Kilauea is situated at a hotspot where extremely high-temperature magmatic substances continue ascending because of the convectional phenomena. Rock melted by the heat becomes magma that punches its way through the plate, erupting when it reaches the surface.
Magma is created at a high speed at the hotspot, and its eruptions are fed in rapid succession. “There are hotspots in such regions as the sea beds off South America and the Indian Ocean, but that in the region around the island of Hawaii is especially active,” said Fukashi Maeno, an associate professor and expert in volcanic geology at the University of Tokyo’s Earthquake Research Institute.
Newly-created, Kilauea’s fresh magma contains less of the silicon dioxide that commonly makes magmatic plumes sticky stuff. Instead, Kilauea’s lava flows smoothly like water and stays hotter longer than most terrestrial volcanos.
The hotspot region of the island of Hawaii is thought to be tens of kilometers across.

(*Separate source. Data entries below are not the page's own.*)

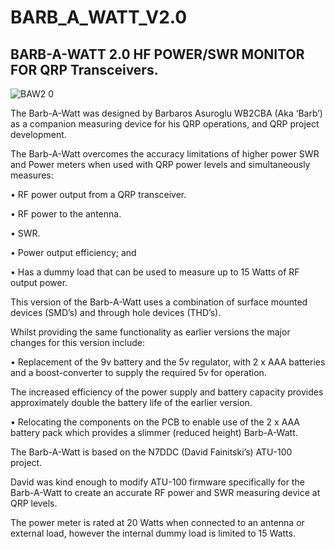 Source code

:# BARB_A_WATT_V2.0
BARB-A-WATT 2.0 HF POWER/SWR MONITOR FOR QRP Transceivers.
----------------------------------------------------------
![BAW2 0](https://github.com/user-attachments/assets/4fd907cb-1f0b-4e61-8401-ec6352386f1f)


The Barb-A-Watt was designed by Barbaros Asuroglu WB2CBA (Aka ‘Barb’) as a companion measuring device for his QRP operations, and QRP project development. 

The Barb-A-Watt overcomes the accuracy limitations of higher power SWR and Power meters when used with QRP power levels and simultaneously measures:

•	RF power output from a QRP transceiver.

•	RF power to the antenna.

•	SWR.

•	Power output efficiency; and 

•	Has a dummy load that can be used to measure up to 15 Watts of RF output power. 

This version of the Barb-A-Watt uses a combination of surface mounted devices (SMD’s) and through hole devices (THD’s). 

Whilst providing the same functionality as earlier versions the major changes for this version include:

•	Replacement of the 9v battery and the 5v regulator, with 2 x AAA batteries and a boost-converter to supply the required 5v for operation. 

The increased efficiency of the power supply and battery capacity provides approximately double the battery life of the earlier version.

•	Relocating the components on the PCB to enable use of the 2 x AAA battery pack which provides a slimmer (reduced height) Barb-A-Watt.

The Barb-A-Watt is based on the N7DDC (David Fainitski’s) ATU-100 project. 

David was kind enough to modify ATU-100 firmware specifically for the Barb-A-Watt to create an accurate RF power and SWR measuring device at QRP levels.

The power meter is rated at 20 Watts when connected to an antenna or external load, however the internal dummy load is limited to 15 Watts. 
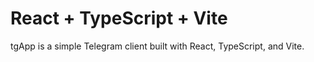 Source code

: # React + TypeScript + Vite

tgApp is a simple Telegram client built with React, TypeScript, and Vite. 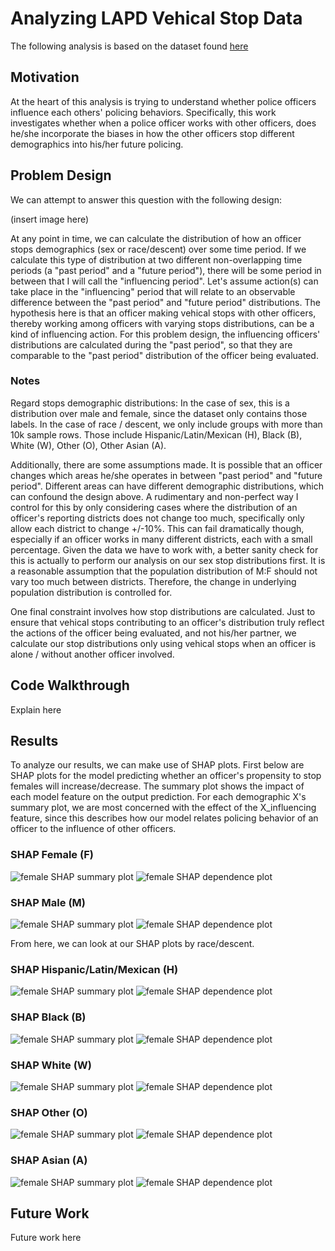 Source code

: # Analyzing LAPD Vehical Stop Data 
The following analysis is based on the dataset found [here](https://data.lacity.org/A-Safe-City/Vehicle-and-Pedestrian-Stop-Data-2010-to-Present/ci25-wgt7)

## Motivation
At the heart of this analysis is trying to understand whether police officers influence each others' policing behaviors. Specifically, this work investigates whether when a police officer works with other officers, does he/she incorporate the biases in how the other officers stop different demographics into his/her future policing.

## Problem Design
We can attempt to answer this question with the following design:

(insert image here)

At any point in time, we can calculate the distribution of how an officer stops demographics (sex or race/descent) over some time period. If we calculate this type of distribution at two different non-overlapping time periods (a "past period" and a "future period"), there will be some period in between that I will call the "influencing period". Let's assume action(s) can take place in the "influencing" period that will relate to an observable difference between the "past period" and "future period" distributions. The hypothesis here is that an officer making vehical stops with other officers, thereby working among officers with varying stops distributions, can be a kind of influencing action. For this problem design, the influencing officers' distributions are calculated during the "past period", so that they are comparable to the "past period" distribution of the officer being evaluated.  

### Notes
Regard stops demographic distributions: In the case of sex, this is a distribution over male and female, since the dataset only contains those labels. In the case of race / descent, we only include groups with more than 10k sample rows. Those include Hispanic/Latin/Mexican (H), Black (B), White (W), Other (O), Other Asian (A). 

Additionally, there are some assumptions made. It is possible that an officer changes which areas he/she operates in between "past period" and "future period". Different areas can have different demographic distributions, which can confound the design above. A rudimentary and non-perfect way I control for this by only considering cases where the distribution of an officer's reporting districts does not change too much, specifically only allow each district to change +/-10%. This can fail dramatically though, especially if an officer works in many different districts, each with a small percentage. Given the data we have to work with, a better sanity check for this is actually to perform our analysis on our sex stop distributions first. It is a reasonable assumption that the population distribution of M:F should not vary too much between districts. Therefore, the change in underlying population distribution is controlled for.

One final constraint involves how stop distributions are calculated. Just to ensure that vehical stops contributing to an officer's distribution truly reflect the actions of the officer being evaluated, and not his/her partner, we calculate our stop distributions only using vehical stops when an officer is alone / without another officer involved. 

## Code Walkthrough
Explain here

## Results
To analyze our results, we can make use of SHAP plots. First below are SHAP plots for the model predicting whether an officer's propensity to stop females will increase/decrease. The summary plot shows the impact of each model feature on the output prediction. For each demographic X's summary plot, we are most concerned with the effect of the X_influencing feature, since this describes how our model relates policing behavior of an officer to the influence of other officers.

### SHAP Female (F)
![female SHAP summary plot](https://github.com/ptjames/analysis_lapd/blob/master/analysis/plots/F_alone_shap_summary.png)
![female SHAP dependence plot](https://github.com/ptjames/analysis_lapd/blob/master/analysis/plots/F_alone_shap_dependence.png)

### SHAP Male (M)
![female SHAP summary plot](https://github.com/ptjames/analysis_lapd/blob/master/analysis/plots/M_alone_shap_summary.png)
![female SHAP dependence plot](https://github.com/ptjames/analysis_lapd/blob/master/analysis/plots/M_alone_shap_dependence.png)

From here, we can look at our SHAP plots by race/descent. 

### SHAP Hispanic/Latin/Mexican (H)
![female SHAP summary plot](https://github.com/ptjames/analysis_lapd/blob/master/analysis/plots/H_alone_shap_summary.png)
![female SHAP dependence plot](https://github.com/ptjames/analysis_lapd/blob/master/analysis/plots/H_alone_shap_dependence.png)

### SHAP Black (B)
![female SHAP summary plot](https://github.com/ptjames/analysis_lapd/blob/master/analysis/plots/B_alone_shap_summary.png)
![female SHAP dependence plot](https://github.com/ptjames/analysis_lapd/blob/master/analysis/plots/B_alone_shap_dependence.png)

### SHAP White (W)
![female SHAP summary plot](https://github.com/ptjames/analysis_lapd/blob/master/analysis/plots/W_alone_shap_summary.png)
![female SHAP dependence plot](https://github.com/ptjames/analysis_lapd/blob/master/analysis/plots/W_alone_shap_dependence.png)

### SHAP Other (O)
![female SHAP summary plot](https://github.com/ptjames/analysis_lapd/blob/master/analysis/plots/O_alone_shap_summary.png)
![female SHAP dependence plot](https://github.com/ptjames/analysis_lapd/blob/master/analysis/plots/O_alone_shap_dependence.png)

### SHAP Asian (A)
![female SHAP summary plot](https://github.com/ptjames/analysis_lapd/blob/master/analysis/plots/A_alone_shap_summary.png)
![female SHAP dependence plot](https://github.com/ptjames/analysis_lapd/blob/master/analysis/plots/A_alone_shap_dependence.png)


## Future Work
Future work here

It includes not only Kilauea, but also Mauna Loa (the volcano that is said to be the world’s largest in scale) and Loihi (a seamount, or a submarine volcano, off Hawaii’s southeast coast).
The hotspot itself hardly moves, but newly-created volcanoes, situated on the Pacific Plate, move about 10 centimeters per year toward northwest, as the plate acts as a conveyor belt. For this reason, Kilauea’s eruptions should end in the distant future, when the island has moved further from the hotspot, according to experts.
Many islands that make up the northwestern part of the Hawaiian archipelago experienced repeated active eruptions when they were located closer to the hotspot in the remote past. Meanwhile, over the hotspot at the southeastern end of the archipelago, new volcanoes are being created. Loihi, which continues growing under the sea, is the youngest among them and a potential successor to Kilauea.
Beware of Currently Silent Mt. Fuji
Volcanic eruptions in Japan, on the other hand, occur not at hotspots but at tectonic plate boundaries, where one plate is sinking, or subducted, under another. Compared to the lava in Hawaii, most lava found in Japan is sticky, meaning the volcanos are apt to experience explosive eruptions. Some in Japan emit basaltic lava like that of Kilauea, but it mostly is viscoid lava, something similar to a millet jelly.
Mt. Fuji, the symbol of Japan, is representative of volcanoes inclined to cause lava flows. The peak gave rise to fissure eruptions in the latter half of the 9th century in the Heian Period (794-1192), which led to the formation of today’s Aokigahara ocean of foliage and part of the Fuji Five Lakes. The same can be said of Izu Oshima island and Miyakejima island, off Tokyo in the Pacific. In the 1983 eruptions on Miyakejima, lava swallowed part of the residential areas.
The incidence of Kilauea-type torrents of lava is lower than that of volcanic ash falls. A flow of red-hot lava, however, could potentially cause a catastrophic disaster.
Volcanologist Akira Takada at the National Institute of Advanced Industrial Science and Technology warns: “Although Mt. Fuji remains dormant for more than 300 years, the possibility of the mountain erupting cannot be ruled out. Due precautions, therefore, should be paid to the possibility of lava flowing from Mt. Fuji.”